Oui complètement, on pourrait également rajouter celui des jeux vidéo ou des Youtubeurs pour coller parfaitement à notre époque. Que ce soit par l’entremise du doublage ou de la création insulaire, l’audiovisuel a un rôle crucial à jouer. Dans la réalisation de tels projets, il ne faut pas oublier que la maîtrise de la langue devient aussi une compétence indispensable pour le comédien, c’est un critère de sélection lors de nos castings. Il y a donc une motivation supplémentaire à se mettre au corse pour toute personne intéressée par le doublage. Pour en revenir à Terminator, on peut finalement se dire : « Si même Schwarzy se met à parler corse, pourquoi n’en serais-je pas capable moi aussi ? »

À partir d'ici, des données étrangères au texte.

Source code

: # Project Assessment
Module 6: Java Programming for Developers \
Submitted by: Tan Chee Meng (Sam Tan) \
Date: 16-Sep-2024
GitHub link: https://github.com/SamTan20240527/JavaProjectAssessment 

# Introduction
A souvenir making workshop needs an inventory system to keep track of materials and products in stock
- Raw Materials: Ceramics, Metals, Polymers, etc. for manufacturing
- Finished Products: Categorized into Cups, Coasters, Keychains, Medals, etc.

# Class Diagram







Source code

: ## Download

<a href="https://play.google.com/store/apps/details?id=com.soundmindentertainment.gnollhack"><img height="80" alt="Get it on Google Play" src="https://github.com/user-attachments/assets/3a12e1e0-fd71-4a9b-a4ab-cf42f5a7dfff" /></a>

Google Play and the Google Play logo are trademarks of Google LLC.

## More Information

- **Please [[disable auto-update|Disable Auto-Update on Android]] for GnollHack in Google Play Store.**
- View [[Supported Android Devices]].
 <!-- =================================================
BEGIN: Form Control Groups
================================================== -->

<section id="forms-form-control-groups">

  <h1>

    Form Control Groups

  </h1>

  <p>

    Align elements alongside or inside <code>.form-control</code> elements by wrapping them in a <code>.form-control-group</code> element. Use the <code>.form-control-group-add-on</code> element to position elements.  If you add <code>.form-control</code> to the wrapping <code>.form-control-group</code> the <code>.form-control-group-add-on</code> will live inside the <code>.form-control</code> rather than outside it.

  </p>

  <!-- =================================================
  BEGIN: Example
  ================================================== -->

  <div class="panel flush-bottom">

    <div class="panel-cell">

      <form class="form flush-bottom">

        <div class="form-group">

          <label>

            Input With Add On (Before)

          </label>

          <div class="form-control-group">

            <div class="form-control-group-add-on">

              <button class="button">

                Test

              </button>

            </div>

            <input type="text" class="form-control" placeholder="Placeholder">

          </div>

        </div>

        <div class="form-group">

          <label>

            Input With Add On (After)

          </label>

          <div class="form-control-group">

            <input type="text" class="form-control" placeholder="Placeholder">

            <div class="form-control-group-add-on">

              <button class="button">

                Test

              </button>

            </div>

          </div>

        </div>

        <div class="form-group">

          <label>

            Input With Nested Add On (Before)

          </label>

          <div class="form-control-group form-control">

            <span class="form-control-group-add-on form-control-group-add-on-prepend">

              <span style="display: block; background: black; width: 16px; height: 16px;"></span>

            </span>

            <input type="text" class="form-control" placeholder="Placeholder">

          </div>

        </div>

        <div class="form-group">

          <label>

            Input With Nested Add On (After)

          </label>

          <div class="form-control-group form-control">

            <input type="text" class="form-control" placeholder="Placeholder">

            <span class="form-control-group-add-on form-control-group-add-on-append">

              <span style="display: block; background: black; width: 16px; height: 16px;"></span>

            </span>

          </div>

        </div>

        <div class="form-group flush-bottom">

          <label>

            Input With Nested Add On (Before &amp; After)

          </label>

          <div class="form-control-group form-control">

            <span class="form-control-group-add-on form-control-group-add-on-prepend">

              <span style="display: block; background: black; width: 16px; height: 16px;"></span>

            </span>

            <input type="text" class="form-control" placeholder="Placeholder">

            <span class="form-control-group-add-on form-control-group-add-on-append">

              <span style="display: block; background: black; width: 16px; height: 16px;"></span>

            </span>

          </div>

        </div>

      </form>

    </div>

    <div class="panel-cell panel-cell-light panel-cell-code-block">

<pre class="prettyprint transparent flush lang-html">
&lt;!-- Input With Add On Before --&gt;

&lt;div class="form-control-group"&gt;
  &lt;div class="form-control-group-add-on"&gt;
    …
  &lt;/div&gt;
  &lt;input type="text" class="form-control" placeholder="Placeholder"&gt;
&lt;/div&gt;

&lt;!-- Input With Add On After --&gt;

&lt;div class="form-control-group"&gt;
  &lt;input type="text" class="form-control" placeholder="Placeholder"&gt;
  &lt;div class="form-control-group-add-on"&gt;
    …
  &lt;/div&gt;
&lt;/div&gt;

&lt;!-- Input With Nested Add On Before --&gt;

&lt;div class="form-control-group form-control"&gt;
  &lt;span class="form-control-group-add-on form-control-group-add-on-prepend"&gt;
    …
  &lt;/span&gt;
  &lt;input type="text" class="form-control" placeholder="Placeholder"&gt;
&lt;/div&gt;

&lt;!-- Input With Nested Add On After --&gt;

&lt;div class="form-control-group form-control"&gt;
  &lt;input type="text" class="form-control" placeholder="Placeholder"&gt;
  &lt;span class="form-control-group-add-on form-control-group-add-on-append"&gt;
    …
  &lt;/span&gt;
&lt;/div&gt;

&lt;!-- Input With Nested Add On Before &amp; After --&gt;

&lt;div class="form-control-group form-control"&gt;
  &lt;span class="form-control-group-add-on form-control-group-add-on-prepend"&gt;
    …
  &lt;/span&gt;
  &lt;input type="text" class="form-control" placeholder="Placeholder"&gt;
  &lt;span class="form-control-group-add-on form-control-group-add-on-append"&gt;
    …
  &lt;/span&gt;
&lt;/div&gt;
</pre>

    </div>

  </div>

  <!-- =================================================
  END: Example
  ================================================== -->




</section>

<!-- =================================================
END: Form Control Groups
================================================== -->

Sur quels partenariats pouvez-vous vous appuyer dans votre démarche ?

Nos partenaires financiers sont la CDC ainsi que l’Adec. Il faut aussi citer la chaîne ViaStella qui a toujours joué le jeu en diffusant les différents dessins animés que nous avons doublés depuis 10 ans. Nous pouvons également citer la Mairie de Bastia ainsi que le Centre Culturel Una Volta qui nous ont beaucoup aidés pour trouver un local où implanter notre studio d’enregistrement. Enfin, nous restons fréquemment en contact avec les associations bretonnes et occitanes Dizale et Conta’m pour partager nos expériences respectives. Que l’occasion nous soit donnée à travers cet entretien pour les remercier tous chaleureusement.

Le lien entre Fiura Mossa et les publics scolaires est important. Comment votre action s’articule-t-elle à ce niveau ?

Nous voulons notre démarche avant tout pédagogique. C’est pour cela que nous avons organisé l’opération Cinemascola en 2018 qui a consisté à programmer le film U Cantu di u Mare pour les scolaires dans 10 salles de cinéma à travers la Corse. Plus de 4 000 enfants ont ainsi pu le découvrir. Nous ambitionnons de pérenniser l’expérience avec nos futurs projets en essayant de toucher toutes les tranches d’âges, de la maternelle jusqu’au lycée. Enfin, nous espérons pouvoir organiser également des ateliers de doublage dans notre studio à Bastia.

De combien de personnes se compose l’équipe de l’association Fiura Mossa ?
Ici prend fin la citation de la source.